Etwas anderes in diesem Zusammenhang fehlt aber auch völlig: Die Vernetzung der unteren und untersten Ebenen der Partei.
Welcher Ortsverein weiß schon zeitnah, ob ein anderer gerade etwas thematisch ähnliches diskutiert, man einander einladen oder eine Koferenz abhalten könnte?
Wer weiß schon, ob ein Ortsverein in NRW nicht gute oder sinnvolle Ansätze für Probleme fand, die denen in Sachsen nicht unähnlich sind?
Fehlt da nicht vollkommen der Informationsfluss untereinander?
Meines Wissens läuft das u.a. über Kreisvorsitzende, doch finde ich diese Informationsverbreitung asymmetrisch und hierarchisiert. Die Reibungs- und Ebenenverluste sind hoch.

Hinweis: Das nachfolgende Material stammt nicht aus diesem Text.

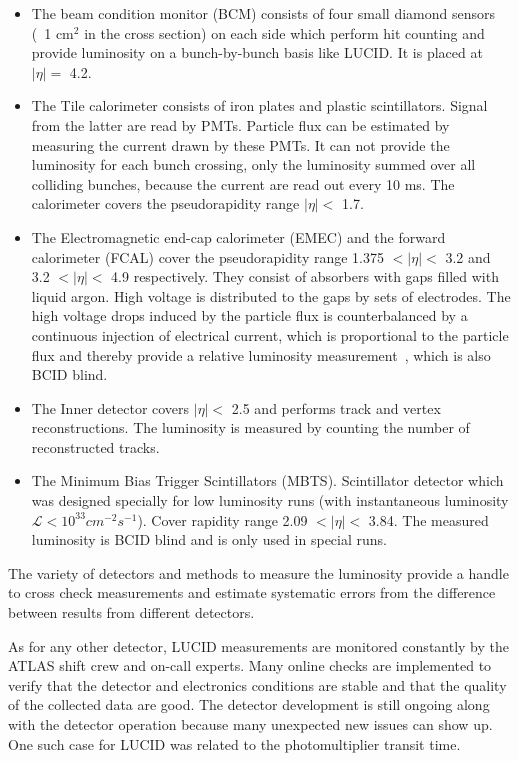 \begin{itemize}
 \item The beam condition monitor (BCM) consists of four small diamond sensors (~1 cm$^2$ in the cross section) on each side
 which perform hit counting and provide luminosity on a bunch-by-bunch basis like LUCID. It is placed at $|\eta| = $ 4.2.
 \item The Tile calorimeter consists of iron plates and plastic scintillators. 
 Signal from the latter are read by PMTs. Particle flux can be estimated by measuring the current drawn by these PMTs. 
 It can not provide the luminosity for each bunch crossing, only the luminosity summed over all colliding bunches, because the current are read out every 10 ms. 
 The calorimeter covers the pseudorapidity range $|\eta| < $ 1.7.
 \item The Electromagnetic end-cap calorimeter (EMEC) and the forward calorimeter (FCAL) cover the pseudorapidity range 1.375 $< |\eta| < $ 3.2 and 3.2 $< |\eta| < $ 4.9 respectively. 
 They consist of absorbers with gaps filled with liquid argon. High voltage is distributed to the gaps by sets of electrodes.
 The high voltage drops induced by the particle flux is counterbalanced by a continuous injection of electrical current, which is proportional to the particle flux and thereby provide a 
 relative luminosity measurement~\cite{Aaboud:2016hhf}, which is also BCID blind. 
 \item The Inner detector covers $|\eta| < $ 2.5 and performs track and vertex reconstructions. 
 The luminosity is measured by counting the number of reconstructed tracks.
 \item The Minimum Bias Trigger Scintillators (MBTS). Scintillator detector which was designed specially 
 for low luminosity runs (with instantaneous luminosity $\mathscr{L} < 10^{33} cm^{-2}s^{-1}$). 
 Cover rapidity range 2.09 $< |\eta| < $ 3.84. The measured luminosity is BCID blind and is only used in special runs.
\end{itemize}

The variety of detectors and methods to measure the luminosity provide a handle to cross check measurements and estimate systematic errors 
from the difference between results from different detectors.

As for any other detector, LUCID measurements are monitored constantly by the ATLAS shift crew and on-call experts. 
Many online checks are implemented to verify that the detector and electronics conditions are stable and that the quality of the collected data are good. 
The detector development is still ongoing along with the detector operation because many unexpected new issues can show up. 
One such case for LUCID was related to the photomultiplier transit time.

Zumindest die Aufnahme und Einsichtgabe von Ortsvereinssitzungen ließe sich satzungsmäßig regeln; hier ist ja in keiner Weise die Weitergabe an eine Öffentlichkeit angesprochen, obgleich prinzipiell jede Sitzung öffentlich ist außer etwas gegenteiliges wurde besprochen.
Somit könnte man es handhaben wie bei Stadtratssitzungen: Eine Zustimmung zur Aufnahme und Übermittlung an die Mitglieder.
Solches fände ich authentischer und bedeutend einfacher als jemanden anrufen und sich seine eigene Sicht der Diskussionen erklären lassen zu müssen.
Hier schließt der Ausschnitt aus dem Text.